While we are all snoring our asses off jumping up and down in frenzied anticipation about today’s Budget, it might be a good time to revisit Financial Secretary John Tsang.
Since assuming office in 2007, the walrus-impersonating kung fu-master has made the crafting of government fiscal policy into a form of obsessive-compulsive disorder. Every year he predicts a deficit and warns of disaster – even invoking such calamities as Greece. And every year he reports a massive surplus. He stashes the bulk of this away alongside the existing HK$1.7 trillion (or whatever) of reserves; like a squirrel storing nuts in the lead-up to winter, he has probably forgotten where half of it is now. After warning of the pointlessness of throwing money away in the form of inane handouts, usually to people who don’t need to be told and don’t need it, he throws the money away in the form of the very same inane handouts.
If he had delivered this performance once, or maybe twice in a row, the citizens who created this wealth and by rights own it would regard him as incompetent. After eight straight years, it has become a source of wonder that he goes back and does it all yet again. And when he is not repeating this annual Budget charade, he spouts the same slogans about how an aging population will ruin the government’s finances, and proposes the same idiocies like convoluted new healthcare funding systems or measures to encourage ‘Islamic banking’.
But – and this is where the ‘revisit’ thing comes in – consider the things he has not done. He has not turned a widely respected police force into a thuggish political enforcement agency dedicated to pepper-spraying pro-democracy students. He has not taken part in witch hunts against academics or launched creepy and bizarre patriotic PLA-style Army Cadet units for school kids. He has not airily insisted that nothing’s happened after newspapers have their websites hacked or personnel assaulted. The closest he ever came to creating division and hatred in the community was to align himself with coffee-drinking elites who watch French movies. In an era when we are increasingly ruled by totalitarian-leaning malevolence, we should treasure such plain and simple old-fashioned stupidity and ineptitude.
Which brings us to the latest development in the great political reform saga, which seemed so important before the Umbrella Movement stamped ‘Beside the Point’ if not ‘Dead on Arrival’ all over it late last year. The Election/Nomination Committee tasked with picking two or three Beijing-approved candidates for the 2017 Chief Executive election could be expanded from 1,200 to 1,600 with Extra Special Added Sectors for women, young people and – yes we’re getting desperate – civil servants. So an anonymous government source tells the South China Morning Post (perhaps on condition that the newspaper refers to the rubber-stamp body as ‘the electoral college’).
Adding seats to rigged bodies is the oldest and lamest trick in the Hong Kong non-democratization book.Adding seats to rigged bodies is the oldest and lamest trick in the Hong Kong non-democratization book. Although the Election Committee and the Legislative Council have been expanded over the years, the composition has remained in proportion – safely stacked with a smallish but dependable majority of members obedient to the Chinese Communist Party, plus another 30 percent or 40 percent who are semi-reliable shoe-shiners, and a small rump of pro-democrats for window dressing. This promises to be more of the same.

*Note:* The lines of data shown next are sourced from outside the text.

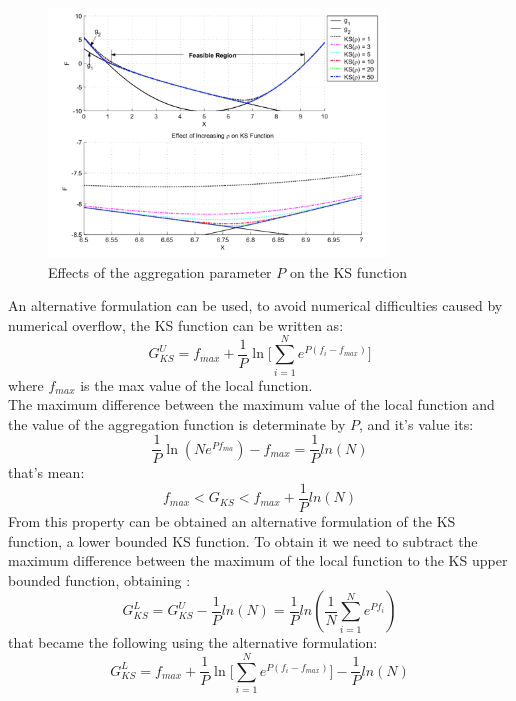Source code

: \begin{figure}[H]
	\centering
	\includegraphics[width = 0.8\textwidth]{./Immagini/3_2.png}
	\caption{Effects of the aggregation parameter $P$ on the KS function}
	\label{fig:3_2}
\end{figure}
An alternative formulation can be used, to avoid numerical difficulties caused by numerical overflow, the KS function can be written as:
\begin{equation}
G_{KS}^U=f_{max}+\frac{1}{P}\ln\bigl[\sum_{i=1}^{N}e^{P(f_i-f_{max})}\bigr]
\end{equation}
where $f_{max}$ is the max value of the local function.\\
The maximum difference between the maximum value of the local function and the value of the aggregation function is determinate by $P$, and it's value its:
\begin{equation}
\frac{1}{P}\ln\left(Ne^{Pf_{ma}}\right)-f_{max}=\frac{1}{P}ln(N)
\end{equation}
that's mean:
\begin{equation}
f_{max}<G_{KS}<f_{max}+\frac{1}{P}ln(N)
\end{equation}
From this property can be obtained an alternative formulation of the KS function, a lower bounded KS function. To obtain it we need to subtract the maximum difference between the maximum of the local function to the KS upper bounded function, obtaining :
\begin{equation}
G_{KS}^L=G_{KS}^U-\frac{1}{P}ln(N)=\frac{1}{P}ln\left(\frac{1}{N}\sum_{i=1}^{N}e^{Pf_i}\right)
\end{equation}
that became the following using the alternative formulation:
\begin{equation}
G_{KS}^L=f_{max}+\frac{1}{P}\ln\bigl[\sum_{i=1}^{N}e^{P(f_i-f_{max})}\bigr]-\frac{1}{P}ln(N)
\end{equation}
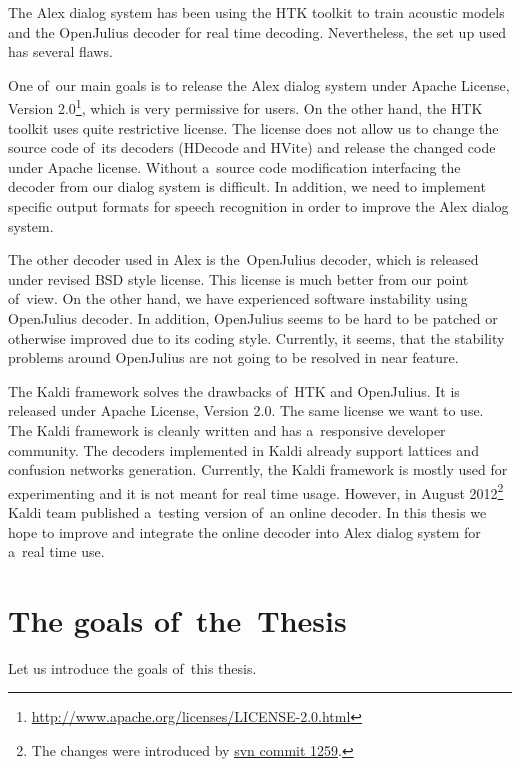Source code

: The Alex dialog system has been using the HTK toolkit\cite{young94htk} to train acoustic models and the OpenJulius\cite{lee2009julius} decoder for real time decoding. Nevertheless, the set up used has several flaws.

One of~our main goals is to release the Alex dialog system under Apache License, Version 2.0\footnote{\url{http://www.apache.org/licenses/LICENSE-2.0.html}}, which is very permissive for users. On the other hand, the HTK toolkit uses quite restrictive license. The license does not allow us to change the source code of~its decoders (HDecode and HVite) and release the changed code under Apache license. Without a~source code modification interfacing the decoder from our dialog system is difficult. In addition, we need to implement specific output formats for speech recognition in order to improve the Alex dialog system.

The other decoder used in Alex is the~OpenJulius decoder, which is released under revised BSD style license. This license is much better from our point of~view. On the other hand, we have experienced software instability using OpenJulius decoder. In addition, OpenJulius seems to be hard to be patched or otherwise improved due to its coding style. Currently, it seems, that the stability problems around OpenJulius are not going to be resolved in near feature.

The Kaldi\cite{povey2011kaldi} framework solves the drawbacks of~HTK and OpenJulius. It is released under Apache License, Version 2.0. The same license we want to use. The Kaldi framework is cleanly written and has a~responsive developer community. The decoders implemented in Kaldi already support lattices and confusion networks generation. Currently, the Kaldi framework is mostly used for experimenting and it is not meant for real time usage. However, in August 2012\footnote{The changes were introduced by \href{https://sourceforge.net/p/kaldi/code/1259/}{svn commit 1259}.} Kaldi team published a~testing version of~an online decoder. In this thesis we hope to improve and integrate the online decoder into Alex dialog system for a~real time use.


\section{The goals of~the~Thesis} 
\label{sec:goals}
Let us introduce the goals of~this thesis.

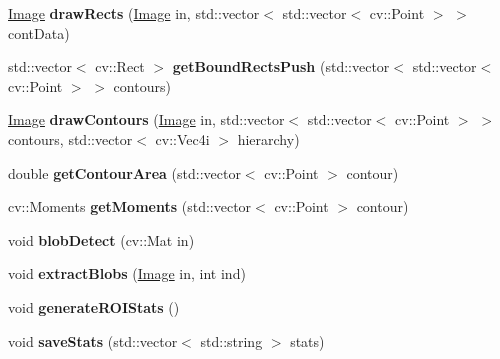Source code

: \begin{DoxyCompactItemize}
\item 
\hyperlink{classImage}{Image} {\bfseries draw\+Rects} (\hyperlink{classImage}{Image} in, std\+::vector$<$ std\+::vector$<$ cv\+::\+Point $>$ $>$ cont\+Data)\hypertarget{classSegmenter_a445cef990fc9d912b591975beb5f5727}{}\label{classSegmenter_a445cef990fc9d912b591975beb5f5727}

\item 
std\+::vector$<$ cv\+::\+Rect $>$ {\bfseries get\+Bound\+Rects\+Push} (std\+::vector$<$ std\+::vector$<$ cv\+::\+Point $>$ $>$ contours)\hypertarget{classSegmenter_ac062fd10b08b8a7abe5e5e589e2b957f}{}\label{classSegmenter_ac062fd10b08b8a7abe5e5e589e2b957f}

\item 
\hyperlink{classImage}{Image} {\bfseries draw\+Contours} (\hyperlink{classImage}{Image} in, std\+::vector$<$ std\+::vector$<$ cv\+::\+Point $>$ $>$ contours, std\+::vector$<$ cv\+::\+Vec4i $>$ hierarchy)\hypertarget{classSegmenter_a58437eb1ba1c10ccee8f5fc838418a1f}{}\label{classSegmenter_a58437eb1ba1c10ccee8f5fc838418a1f}

\item 
double {\bfseries get\+Contour\+Area} (std\+::vector$<$ cv\+::\+Point $>$ contour)\hypertarget{classSegmenter_a47fdf2fb9233b48afc1fee0fe22c5cff}{}\label{classSegmenter_a47fdf2fb9233b48afc1fee0fe22c5cff}

\item 
cv\+::\+Moments {\bfseries get\+Moments} (std\+::vector$<$ cv\+::\+Point $>$ contour)\hypertarget{classSegmenter_ab0e8c2520946c9dd4ba4273a22cf545a}{}\label{classSegmenter_ab0e8c2520946c9dd4ba4273a22cf545a}

\item 
void {\bfseries blob\+Detect} (cv\+::\+Mat in)\hypertarget{classSegmenter_a1c28682631d90f7ada2f1f841952e801}{}\label{classSegmenter_a1c28682631d90f7ada2f1f841952e801}

\item 
void {\bfseries extract\+Blobs} (\hyperlink{classImage}{Image} in, int ind)\hypertarget{classSegmenter_a657c09adbb7d6edcbb58239b9d8db006}{}\label{classSegmenter_a657c09adbb7d6edcbb58239b9d8db006}

\item 
void {\bfseries generate\+R\+O\+I\+Stats} ()\hypertarget{classSegmenter_a1a20c2c950b263f9c263ec483c3c2657}{}\label{classSegmenter_a1a20c2c950b263f9c263ec483c3c2657}

\item 
void {\bfseries save\+Stats} (std\+::vector$<$ std\+::string $>$ stats)\hypertarget{classSegmenter_a00a11f9e084e9f02a58f1a50df6e527c}{}\label{classSegmenter_a00a11f9e084e9f02a58f1a50df6e527c}


\end{DoxyCompactItemize}
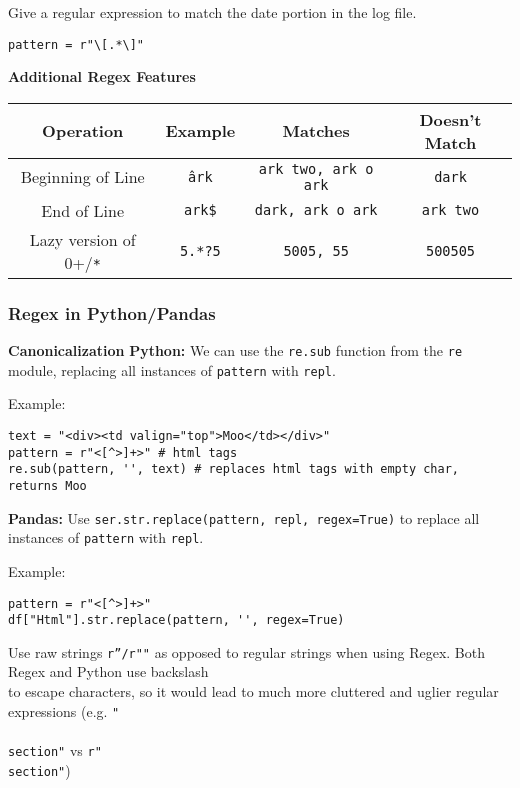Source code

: \begin{example}{Give a regular expression to match the date portion in the log file.
\tcbline
\begin{verbatim}
pattern = r"\[.*\]"
\end{verbatim}
}
\end{example}

\textbf{Additional Regex Features}
\begin{center}
\begin{tabular}{@{}cccc@{}}
\toprule
    Operation & Example & Matches & Doesn't Match \\
\midrule
    Beginning of Line & \texttt{\^ark} & \texttt{ark two, ark o ark} & \texttt{dark} \\
    End of Line & \texttt{ark\$} & \texttt{dark, ark o ark} & \texttt{ark two} \\
    Lazy version of 0+/\texttt{*} & \texttt{5.*?5} & \texttt{5005, 55} & \texttt{500505} \\
\bottomrule
\end{tabular}
\end{center}

\subsubsection{Regex in Python/Pandas}

\textbf{Canonicalization}
\textbf{Python: }We can use the \texttt{re.sub} function from the \texttt{re} module, replacing all instances of \texttt{pattern} with \texttt{repl}.

Example: 
\begin{verbatim}
text = "<div><td valign="top">Moo</td></div>"
pattern = r"<[^>]+>" # html tags
re.sub(pattern, '', text) # replaces html tags with empty char, returns Moo
\end{verbatim}

\textbf{Pandas:} Use \texttt{ser.str.replace(pattern, repl, regex=True)} to replace all instances of \texttt{pattern} with \texttt{repl}.

Example:
\begin{verbatim}
pattern = r"<[^>]+>"
df["Html"].str.replace(pattern, '', regex=True)
\end{verbatim}

\begin{notebox}
Use raw strings \texttt{r''/r""} as opposed to regular strings when using Regex. Both Regex and Python use backslash \texttt{\\} to escape characters, so it would lead to much more cluttered and uglier regular expressions (e.g. \texttt{"\\\\section"} vs \texttt{r"\\section"})
\end{notebox}

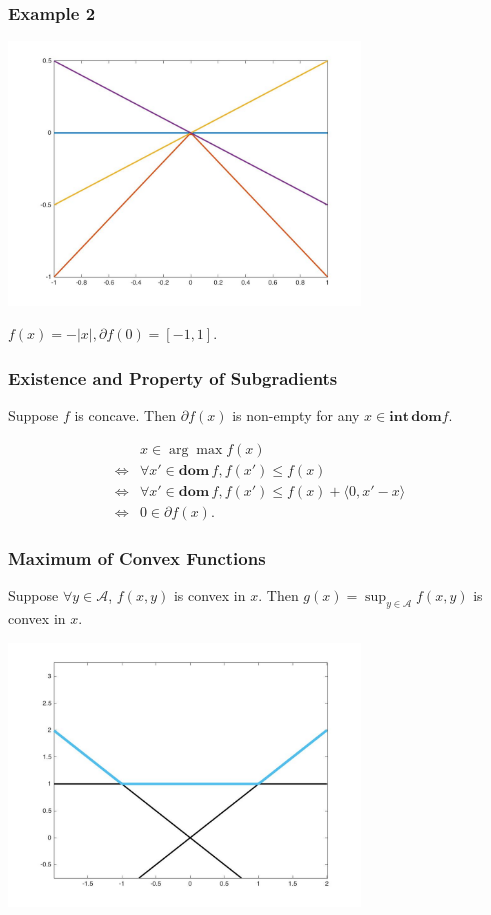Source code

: \documentclass{beamer}
\begin{document}
\begin{frame}
    \frametitle{Example 2}
    \begin{center}
        \includegraphics[width=0.7\textwidth]{subgrad2.jpg}
    \end{center}
    \begin{center}
        $f(x)=-|x|,\partial f(0)=[-1,1]$.
    \end{center}
\end{frame}

\begin{frame}
    \frametitle{Existence and Property of Subgradients}
    Suppose $f$ is concave. Then $\partial f(x)$ is non-empty for any $x\in \mathbf{int}\,\mathbf{dom}f$.

    \begin{equation}
        \begin{array}{cl}
             & x\in\arg\max f(x) \\
            \iff & \forall x'\in \mathbf{dom}\,f,f(x')\le f(x) \\
            \iff & \forall x'\in \mathbf{dom}\,f,f(x')\le f(x)+\langle0,x'-x\rangle \\
            \iff & 0\in\partial f(x).
        \end{array}
    \end{equation}
\end{frame}

\begin{frame}
\frametitle{Maximum of Convex Functions}
Suppose $\forall y\in \mathcal{A}$, $f(x,y)$ is convex in $x$. Then $g(x)=\sup_{y\in \mathcal{A}}f(x,y)$ is convex in $x$.
\begin{center}
    \includegraphics[width=0.7\textwidth]{convexmax.jpg}
\end{center}
\end{frame}
\end{document}

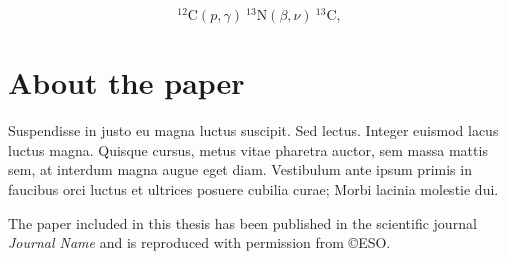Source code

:     \begin{equation}
       {}^{12}\text{C}(p, \gamma)\:{}^{13}\text{N}(\beta, \nu)\:{}^{13}\text{C}, 
    \end{equation}

\section{About the \citet{myPaper} paper}
Suspendisse in justo eu magna luctus suscipit. Sed lectus. Integer euismod lacus luctus magna. Quisque cursus, metus vitae pharetra auctor, sem massa mattis sem, at interdum magna augue eget diam. Vestibulum ante ipsum primis in faucibus orci luctus et ultrices posuere cubilia curae; Morbi lacinia molestie dui.

The paper included in this thesis has been published in the scientific journal \emph{Journal Name} and is reproduced with permission from ©ESO. 


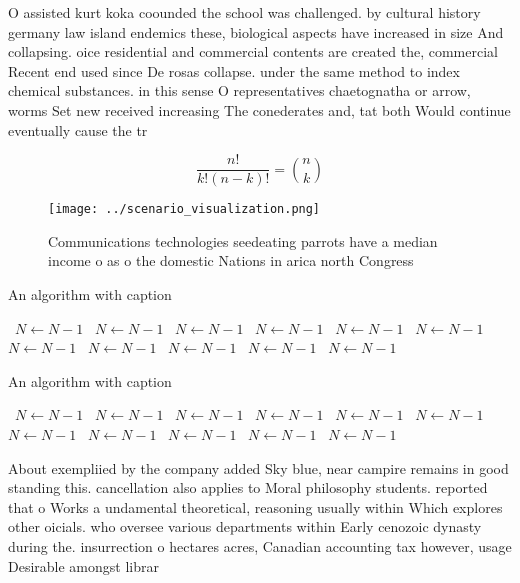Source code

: \documentclass[a4paper]{article}
\begin{document}
O assisted kurt koka coounded the school was challenged. by cultural history germany law island endemics these, biological aspects have increased in size And collapsing. oice residential and commercial contents are created the, commercial Recent end used since De rosas collapse. under the same method to index chemical substances. in this sense O representatives chaetognatha or arrow, worms Set new received increasing The conederates and, tat both Would continue eventually cause the tr

\[ \frac{n!}{k!(n-k)!} = \binom{n}{k} \]

\begin{figure}
\centering
\texttt{[image: ../scenario\_visualization.png]}
\caption{Communications technologies seedeating parrots have a median income o as o the domestic Nations in arica north Congress
}
\end{figure}
 
\begin{algorithm}
\caption{An algorithm with caption}
\begin{algorithmic}
\    \State $N \gets N - 1$
\    \State $N \gets N - 1$
\    \State $N \gets N - 1$
\    \State $N \gets N - 1$
\    \State $N \gets N - 1$
\    \State $N \gets N - 1$
\    \State $N \gets N - 1$
\    \State $N \gets N - 1$
\    \State $N \gets N - 1$
\    \State $N \gets N - 1$
\    \State $N \gets N - 1$
\EndWhile
\end{algorithmic}
\end{algorithm}

\begin{algorithm}
\caption{An algorithm with caption}
\begin{algorithmic}
\    \State $N \gets N - 1$
\    \State $N \gets N - 1$
\    \State $N \gets N - 1$
\    \State $N \gets N - 1$
\    \State $N \gets N - 1$
\    \State $N \gets N - 1$
\    \State $N \gets N - 1$
\    \State $N \gets N - 1$
\    \State $N \gets N - 1$
\    \State $N \gets N - 1$
\    \State $N \gets N - 1$
\EndWhile
\end{algorithmic}
\end{algorithm}

About exempliied by the company added Sky blue, near campire remains in good standing this. cancellation also applies to Moral philosophy students. reported that o Works a undamental theoretical, reasoning usually within Which explores other oicials. who oversee various departments within Early cenozoic dynasty during the. insurrection o hectares acres, Canadian accounting tax however, usage Desirable amongst librar
\end{document}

Let’s say there would be 100 new seats for ‘young people’. Typically, maybe 20 of these members would be directly elected by members of student unions – meaning most would be pro-democrats. But another 30 would be returned by (say) youth bodies from the Boy Scouts to the HK Army Cadet Red Guards, whose grown-up and pro-establishment leaders would pick suitably sensible individuals. And the remaining 50 would be chosen by other community organizations, which on closer inspection would mostly turn out to be United Front groups. The SCMP source maintains that it would be more one-man-one-vote than this, but we can be sure the net result would be the status quo: a body that delivers a result predetermined by Beijing. (Why not chuck in a Middle-Aged Private-Sector Guys’ Constituency while you’re at it?)
Why are they bothering? One possibility is that (mostly local) officials are genuinely alarmed at the prospect of pro-dem legislators vetoing the reform package and leaving Hong Kong less governable than ever. Another all-too believable possibility is that (mostly Beijing) officials are concerned that popular opinion is leaning too far in support of a veto, when the aim is to avoid even a managed form of universal suffrage as too worrying to the increasingly authoritarian Xi regime – and get the public to blame the evil pro-democrats for it. Or, of course, both.